History Report

From a brilliant essay in The New Yorker by Simon Rich:

“They met in College, which is a place people used to go to after high school to drink alcohol. […] Instead of matching with someone through a dating app and sending a series of nude photos to each other before eventually meeting up for sex, you would meet them in person, before doing anything else. This meant that when my Great-Grandparents went out for the first time, they had no idea what each other looked like naked.”

A note about the link above. Many (most) of my favorite magazines –New York Magazine, The Atlantic, Rolling Stone, The New Yorker– are behind paywalls. So I finally gave in and subscribed to Apple News which gives me access to 300 publications for $13 a month. If you are a subscriber the link above will take you to the essay. If not? There’s no free ride. Sorry.

Bad Lip Reading: The House of Representatives


So many questions. How long does it take to produce one of these? How many voice actors are used? How many of those do more than one voice? Are there out-takes? (God, but I’d love to see those). Do they video the production process? If more than one writer, do they have writer’s meetings?

I took a beer-fueled swing at one of these back in 2006 (think “Really Bad Lib Reading”). A few years later I had a go at a MST3K homage.

Does the ‘funny’ come first?

Bad Lip Reading has an informative Wikipedia page but it doesn’t answer one of my most burning questions. The dialogue/monologue has to be funny nonsense. And it invariably is. But the words always match the lip movement. I’m inclined to believe the funny comes first but the perfect sync seems equally important. 

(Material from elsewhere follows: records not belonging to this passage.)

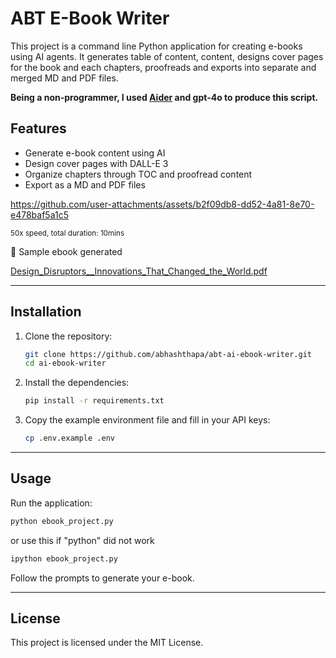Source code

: # ABT E-Book Writer

This project is a command line Python application for creating e-books using AI agents. It generates table of content, content, designs cover pages for the book and each chapters, proofreads and exports into separate and merged MD and PDF files.

**Being a non-programmer, I used [Aider](https://github.com/Aider-AI/aider) and gpt-4o to produce this script.**

## Features

- Generate e-book content using AI
- Design cover pages with DALL-E 3
- Organize chapters through TOC and proofread content
- Export as a MD and PDF files

https://github.com/user-attachments/assets/b2f09db8-dd52-4a81-8e70-e478baf5a1c5

<sup>50x speed, total duration: 10mins</sup>

📖 Sample ebook generated

[Design_Disruptors__Innovations_That_Changed_the_World.pdf](https://github.com/user-attachments/files/17820970/Design_Disruptors__Innovations_That_Changed_the_World.pdf)


---


## Installation

1. Clone the repository:
   ```bash
   git clone https://github.com/abhashthapa/abt-ai-ebook-writer.git
   cd ai-ebook-writer
   ```

2. Install the dependencies:
   ```bash
   pip install -r requirements.txt
   ```

3. Copy the example environment file and fill in your API keys:
   ```bash
   cp .env.example .env
   ```

---


## Usage

Run the application:
```bash
python ebook_project.py
```
or use this if "python" did not work
```bash
ipython ebook_project.py
```

Follow the prompts to generate your e-book.


---


## License

This project is licensed under the MIT License.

Bad Lip Reading is the creation of Kennedy Unthank: “Kennedy Unthank studied journalism at the University of Missouri. He knew he wanted to write for a living when he won a contest for “best fantasy story” while in the 4th grade. What he didn’t know at the time, however, was that he was the only person to submit a story. Regardless, the seed was planted. Kennedy collects and plays board games in his free time, and he loves to talk about biblical apologetics and hermeneutics. He doesn’t think the ending of Lost was “that bad.”